The distinction is important in differentiating what techniques are used and how to go about manipulating things, rather than describing the quality of the result perceived by a listener. It's an important one in a technical discussion of how the equipment is used and the recordings are made.
Nothing stops us from using all these tools creatively. I've made numerous recordings using a stereo decode from the TetraMic plus a spaced pair of omnis. The resulting recoding is 2-channel stereo and not ambisonic. Part of it was made ambisonically, part of it made as A-B spaced omnis stereo. The ambisonic portion left the ambisonic domain when I chose one particular stereo decode of it.

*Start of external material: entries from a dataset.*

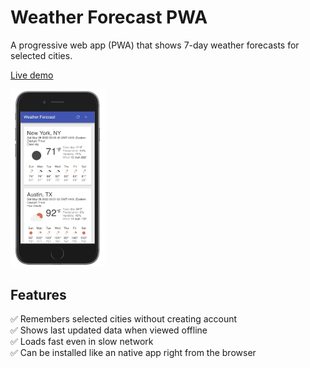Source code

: # Weather Forecast PWA

A progressive web app (PWA) that shows 7-day weather forecasts for selected cities.

[Live demo](https://weather-forecast-1930e.web.app/)

<img alt="Weather Forecast demo screenshot" src="demo.jpg" width="30%">

## Features
:white_check_mark: Remembers selected cities without creating account  
:white_check_mark: Shows last updated data when viewed offline  
:white_check_mark: Loads fast even in slow network  
:white_check_mark: Can be installed like an native app right from the browser
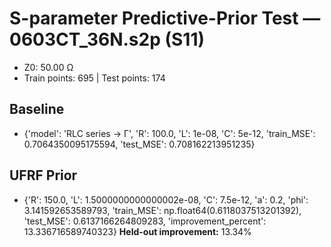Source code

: # S-parameter Predictive-Prior Test — 0603CT_36N.s2p (S11)
- Z0: 50.00 Ω
- Train points: 695  |  Test points: 174

## Baseline
- {'model': 'RLC series -> Γ', 'R': 100.0, 'L': 1e-08, 'C': 5e-12, 'train_MSE': 0.7064350095175594, 'test_MSE': 0.708162213951235}

## UFRF Prior
- {'R': 150.0, 'L': 1.5000000000000002e-08, 'C': 7.5e-12, 'a': 0.2, 'phi': 3.141592653589793, 'train_MSE': np.float64(0.6118037513201392), 'test_MSE': 0.6137166264809283, 'improvement_percent': 13.336716589740323}
**Held-out improvement:** 13.34%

I could describe alternate mixing options for your two ambisonic microphone scenario, done within the ambisonic domain without first decoding from B-format, which would be an entirely different procedure and have very different sonic implications. Unless played back over an ambisonic loudspeaker array, the resulting output would most likely be decoded to stereo, multi-channel, binaural, or whatever for listening and would at that point no longer be ambisonic. These are important distinctions to make on a recording forum describing how the tools are used, which aren't important at all from the perspective of the listener.